Eso es lo que ha hecho Pedro González, un gran pintor contemporáneo, de paleta feroz, que ha navegado siempre entre la tradición y la vanguardia, para pintar la ciudad, en este caso su ciudad, y mostrárnosla ahora como la gran ciudad del mundo, aprehendida desde el universo cercano, en la Galería Rayuela de Madrid. Sostiene González que 'la pintura es un proceso para llegar a plasmar aquello que no se puede pintar'. Supongo que es lo que le ha pasado a él con La Laguna, su ciudad de la isla de Tenerife, y lo que debe de haberle pasado a un grupo de excelentes pintores de nuestro tiempo que, bajo el epígrafe Pintar Sevilla, se propusieron hace unos meses recrear en sus lienzos la hermosa ciudad andaluza repleta de referencias y sobrada de recreaciones. Pero toda recreación pictórica de la ciudad es por necesidad fragmentaria, y Madrid, ciudad tan fragmentaria, no sólo rehúye la panorámica general para darse a conocer, sino que se explica mejor en sus contrastes. No es una ciudad en la que la espectacularidad arquitectónica del pasado, que la tiene, se imponga radicalmente, ni en la que su excelente arquitectura más moderna, que tampoco le falta, haya de excluirse para entenderla. Se pasa de lo antiguo a lo moderno en unos metros de camino, y de la gran urbe, al ámbito provincial y acogedor dando la vuelta a una esquina.

Si, como ha dicho Oriol Bohigas hace unos días, la ciudad es 'un lugar donde puedes buscar y encontrar sin buscar', Madrid es en ese sentido un paradigma de ciudad. Una superviviente entre sus propios derribos y una hija del azar histórico, que la ha maltratado mucho pero no siempre ha hecho de ella una víctima. Madrid nunca ha sido un proyecto, sino un resultado, una suma de propuestas arbitrarias que han acabado por darle el sentido de una casualidad. Ha resistido incluso los embates del mal gusto de munícipes como los actuales, que descuidan y desprecian las expresiones públicas del arte contemporáneo y pueblan la ciudad de mamotretos o de pastiches. Pero una suma de errores y aciertos la configuran como una ciudad mestiza y cosmopolita con la que no es imposible soñar para pintarla.

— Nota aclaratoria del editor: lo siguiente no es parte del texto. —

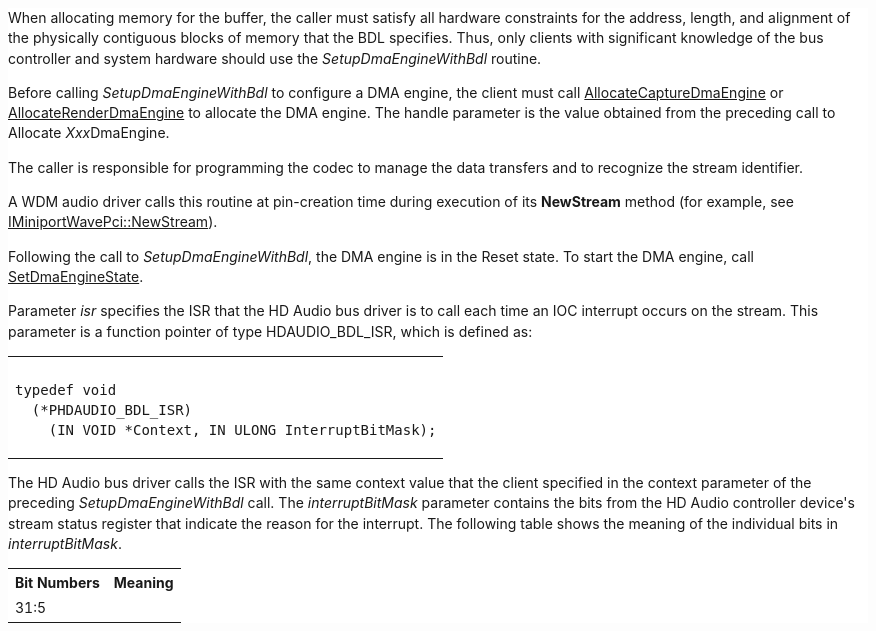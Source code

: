 When allocating memory for the buffer, the caller must satisfy all hardware constraints for the address, length, and alignment of the physically contiguous blocks of memory that the BDL specifies. Thus, only clients with significant knowledge of the bus controller and system hardware should use the <i>SetupDmaEngineWithBdl</i> routine.

Before calling <i>SetupDmaEngineWithBdl</i> to configure a DMA engine, the client must call <a href="https://msdn.microsoft.com/038e52be-04db-41c2-aa19-85bc4eb8bc57">AllocateCaptureDmaEngine</a> or <a href="https://msdn.microsoft.com/fb2a64ca-7e8e-4352-86c6-b9500e535c75">AllocateRenderDmaEngine</a> to allocate the DMA engine. The handle parameter is the value obtained from the preceding call to Allocate <i>Xxx</i>DmaEngine.

The caller is responsible for programming the codec to manage the data transfers and to recognize the stream identifier.

A WDM audio driver calls this routine at pin-creation time during execution of its <b>NewStream</b> method (for example, see <a href="https://msdn.microsoft.com/library/windows/hardware/ff536735">IMiniportWavePci::NewStream</a>).

Following the call to <i>SetupDmaEngineWithBdl</i>, the DMA engine is in the Reset state. To start the DMA engine, call <a href="https://msdn.microsoft.com/05cfb827-e143-4d77-b378-e02dd381e429">SetDmaEngineState</a>.

Parameter <i>isr</i> specifies the ISR that the HD Audio bus driver is to call each time an IOC interrupt occurs on the stream. This parameter is a function pointer of type HDAUDIO_BDL_ISR, which is defined as:

<div class="code"><span codelanguage=""><table>
<tr>
<th></th>
</tr>
<tr>
<td>
<pre>typedef void
  (*PHDAUDIO_BDL_ISR)
    (IN VOID *Context, IN ULONG InterruptBitMask);</pre>
</td>
</tr>
</table></span></div>
The HD Audio bus driver calls the ISR with the same context value that the client specified in the context parameter of the preceding <i>SetupDmaEngineWithBdl</i> call. The <i>interruptBitMask</i> parameter contains the bits from the HD Audio controller device's stream status register that indicate the reason for the interrupt. The following table shows the meaning of the individual bits in <i>interruptBitMask</i>.

<table>
<tr>
<th>Bit Numbers</th>
<th>Meaning</th>
</tr>
<tr>
<td>
31:5

</td>
<td>
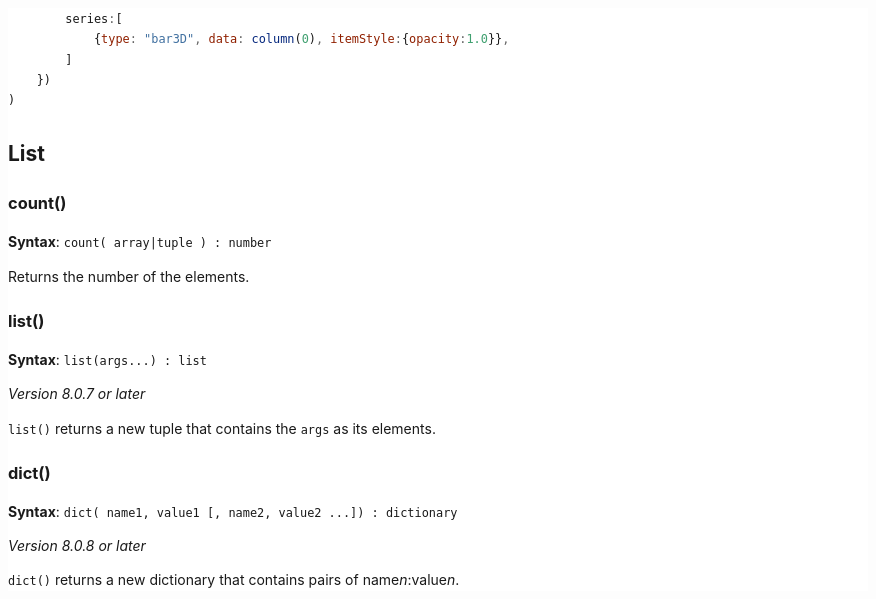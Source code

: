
 ```js
        series:[
            {type: "bar3D", data: column(0), itemStyle:{opacity:1.0}},
        ]
    })
)
```

## List

### count()

**Syntax**: `count( array|tuple ) : number`

Returns the number of the elements.

### list()

**Syntax**: `list(args...) : list`

*Version 8.0.7 or later*

`list()` returns a new tuple that contains the `args` as its elements.

### dict()

**Syntax**: `dict( name1, value1 [, name2, value2 ...]) : dictionary`

*Version 8.0.8 or later*

`dict()` returns a new dictionary that contains pairs of name*n*:value*n*.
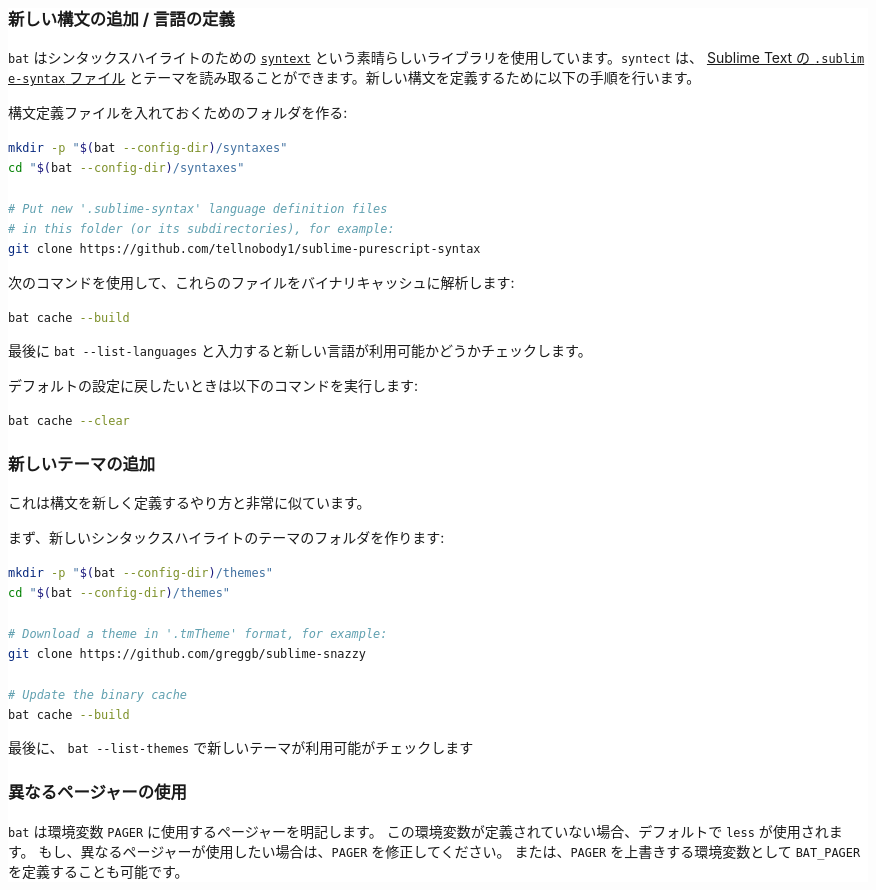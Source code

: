 ### 新しい構文の追加 / 言語の定義

`bat` はシンタックスハイライトのための [`syntext`](https://github.com/trishume/syntect/)
という素晴らしいライブラリを使用しています。`syntect` は、
[Sublime Text の `.sublime-syntax` ファイル](https://www.sublimetext.com/docs/3/syntax.html)
とテーマを読み取ることができます。新しい構文を定義するために以下の手順を行います。

構文定義ファイルを入れておくためのフォルダを作る:

```bash
mkdir -p "$(bat --config-dir)/syntaxes"
cd "$(bat --config-dir)/syntaxes"

# Put new '.sublime-syntax' language definition files
# in this folder (or its subdirectories), for example:
git clone https://github.com/tellnobody1/sublime-purescript-syntax
```

次のコマンドを使用して、これらのファイルをバイナリキャッシュに解析します:

```bash
bat cache --build
```

最後に `bat --list-languages` と入力すると新しい言語が利用可能かどうかチェックします。

デフォルトの設定に戻したいときは以下のコマンドを実行します:

```bash
bat cache --clear
```

### 新しいテーマの追加

これは構文を新しく定義するやり方と非常に似ています。

まず、新しいシンタックスハイライトのテーマのフォルダを作ります:
```bash
mkdir -p "$(bat --config-dir)/themes"
cd "$(bat --config-dir)/themes"

# Download a theme in '.tmTheme' format, for example:
git clone https://github.com/greggb/sublime-snazzy

# Update the binary cache
bat cache --build
```

最後に、 `bat --list-themes` で新しいテーマが利用可能がチェックします

### 異なるページャーの使用

`bat` は環境変数 `PAGER` に使用するページャーを明記します。
この環境変数が定義されていない場合、デフォルトで `less` が使用されます。
もし、異なるページャーが使用したい場合は、`PAGER` を修正してください。
または、`PAGER` を上書きする環境変数として `BAT_PAGER` を定義することも可能です。
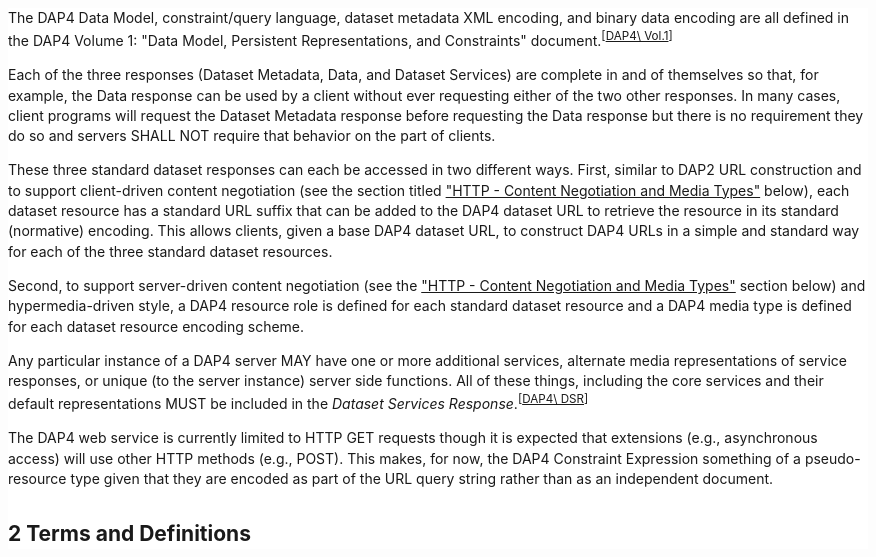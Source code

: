 The DAP4 Data Model, constraint/query language, dataset metadata XML
encoding, and binary data encoding are all defined in the DAP4 Volume 1:
"Data Model, Persistent Representations, and Constraints"
document.<sup>\[[DAP4\ Vol.1](https://docs.opendap.org/index.php?title=DAP4:_Specification_Volume_2#DAP4_Vol1)\]</sup>

Each of the three responses (Dataset Metadata, Data, and Dataset
Services) are complete in and of themselves so that, for example, the
Data response can be used by a client without ever requesting either of
the two other responses. In many cases, client programs will request the
Dataset Metadata response before requesting the Data response but there
is no requirement they do so and servers SHALL NOT require that behavior
on the part of clients.

These three standard dataset responses can each be accessed in two
different ways. First, similar to DAP2 URL construction and to support
client-driven content negotiation (see the section titled ["HTTP -
Content Negotiation and Media
Types"](https://docs.opendap.org/index.php?title=DAP4:_Specification_Volume_2#Content_Negotiation_and_Media_Types)
below), each dataset resource has a standard URL suffix that can be
added to the DAP4 dataset URL to retrieve the resource in its standard
(normative) encoding. This allows clients, given a base DAP4 dataset
URL, to construct DAP4 URLs in a simple and standard way for each of the
three standard dataset resources.

Second, to support server-driven content negotiation (see the ["HTTP -
Content Negotiation and Media
Types"](https://docs.opendap.org/index.php?title=DAP4:_Specification_Volume_2#Content_Negotiation_and_Media_Types)
section below) and hypermedia-driven style, a DAP4 resource role is
defined for each standard dataset resource and a DAP4 media type is
defined for each dataset resource encoding scheme.

Any particular instance of a DAP4 server MAY have one or more additional
services, alternate media representations of service responses, or
unique (to the server instance) server side functions. All of these
things, including the core services and their default representations
MUST be included in the *Dataset Services
Response*.<sup>\[[DAP4\ DSR](https://docs.opendap.org/index.php?title=DAP4:_Specification_Volume_2#DAP4_DSR)\]</sup>

The DAP4 web service is currently limited to HTTP GET requests though it
is expected that extensions (e.g., asynchronous access) will use other
HTTP methods (e.g., POST). This makes, for now, the DAP4 Constraint
Expression something of a pseudo-resource type given that they are
encoded as part of the URL query string rather than as an independent
document.

  

## <span id="Terms_and_Definitions" class="mw-headline"><span class="mw-headline-number">2</span> Terms and Definitions</span>

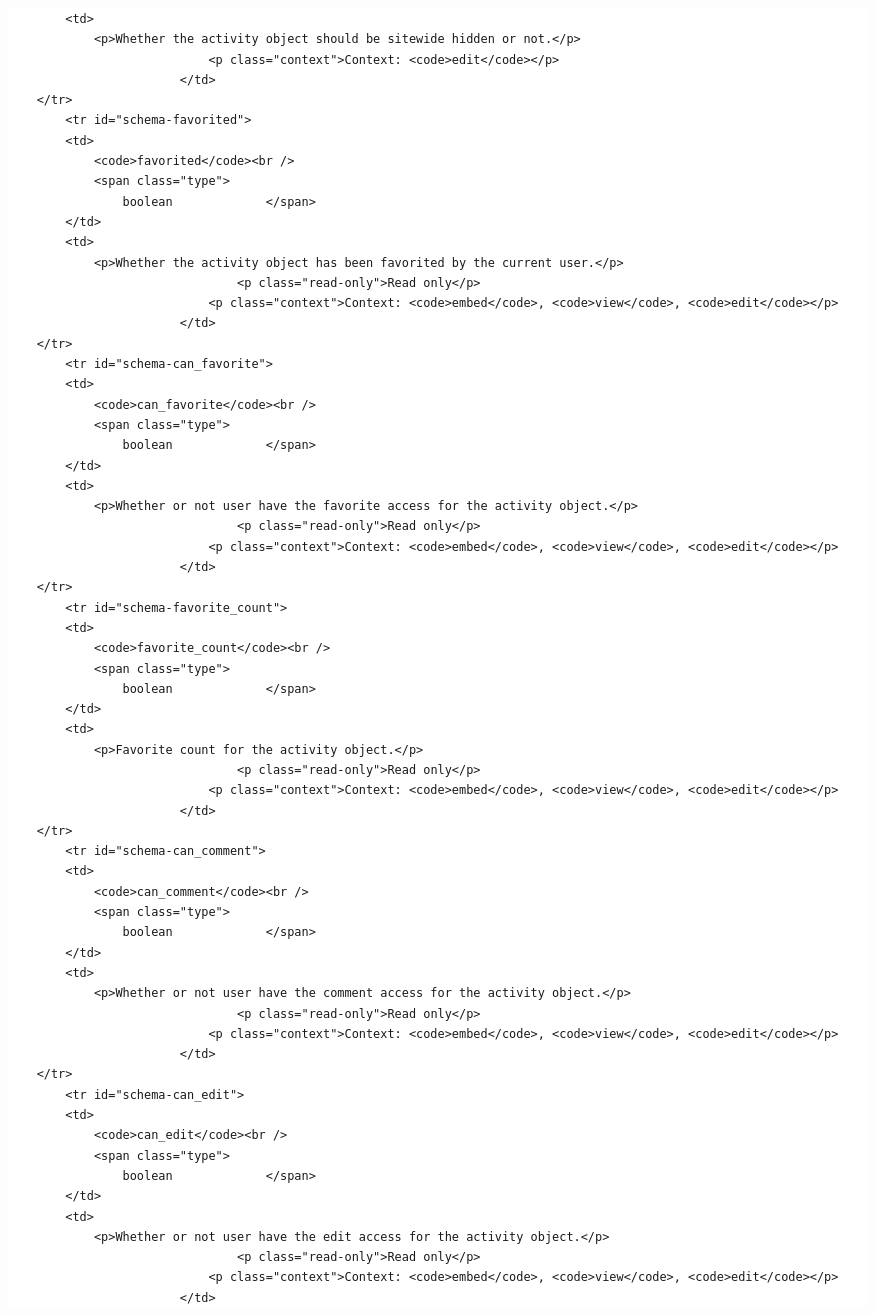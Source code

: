 			<td>
				<p>Whether the activity object should be sitewide hidden or not.</p>
								<p class="context">Context: <code>edit</code></p>
							</td>
		</tr>
			<tr id="schema-favorited">
			<td>
				<code>favorited</code><br />
				<span class="type">
					boolean				</span>
			</td>
			<td>
				<p>Whether the activity object has been favorited by the current user.</p>
									<p class="read-only">Read only</p>
								<p class="context">Context: <code>embed</code>, <code>view</code>, <code>edit</code></p>
							</td>
		</tr>
			<tr id="schema-can_favorite">
			<td>
				<code>can_favorite</code><br />
				<span class="type">
					boolean				</span>
			</td>
			<td>
				<p>Whether or not user have the favorite access for the activity object.</p>
									<p class="read-only">Read only</p>
								<p class="context">Context: <code>embed</code>, <code>view</code>, <code>edit</code></p>
							</td>
		</tr>
			<tr id="schema-favorite_count">
			<td>
				<code>favorite_count</code><br />
				<span class="type">
					boolean				</span>
			</td>
			<td>
				<p>Favorite count for the activity object.</p>
									<p class="read-only">Read only</p>
								<p class="context">Context: <code>embed</code>, <code>view</code>, <code>edit</code></p>
							</td>
		</tr>
			<tr id="schema-can_comment">
			<td>
				<code>can_comment</code><br />
				<span class="type">
					boolean				</span>
			</td>
			<td>
				<p>Whether or not user have the comment access for the activity object.</p>
									<p class="read-only">Read only</p>
								<p class="context">Context: <code>embed</code>, <code>view</code>, <code>edit</code></p>
							</td>
		</tr>
			<tr id="schema-can_edit">
			<td>
				<code>can_edit</code><br />
				<span class="type">
					boolean				</span>
			</td>
			<td>
				<p>Whether or not user have the edit access for the activity object.</p>
									<p class="read-only">Read only</p>
								<p class="context">Context: <code>embed</code>, <code>view</code>, <code>edit</code></p>
							</td>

Y al ver ahora los cuadros de Pedro González en Madrid, en los que su ciudad se plasma desde la memoria o desde un sueño apocalíptico en el que los colores de nuestra tradición pictórica vapulean la ciudad, he añorado una paleta como la suya que se atreva con el reto de plasmar una sensación de Madrid, que es tan ciudad, precisamente porque es lo que también Bohigas entiende por ciudad: el lugar donde se da el conflicto. Ha ocurrido con la ciudad simbólica de nuestro tiempo, Nueva York, a la que no sólo los creadores plásticos, sino también el cine y la televisión, han sabido ver, incluso premonitoriamente, no sólo en su espectacularidad, sino en su caos, o en una cosa por la otra. Y no sé si hay ciudades, como París, que requieren la figuración para ser pintadas, o si a una ciudad como Nueva York la retrata mejor el arte pop que el realismo, o quizá todo eso sea una tontería, pero el Madrid de hoy no puede sentirse -hablo de la emoción pictórica- en una estampita. Sin renunciar a referencias y sombras figurativas o simbólicas, Madrid reclama ahora la osadía de la pincelada libre con la que Pedro González le saca las entrañas a su ciudad y derriba sus torres o incendia sus cielos.

Porque cuando la buena pintura aplica al paisaje el bisturí de la mirada, que es, entre otras cosas, el de la memoria o el de la atrevida premonición del arte, no es para complacerse en lo obvio, sino para inquietarse con su misterio. Y a Madrid, a pesar de todo, misterio no le falta.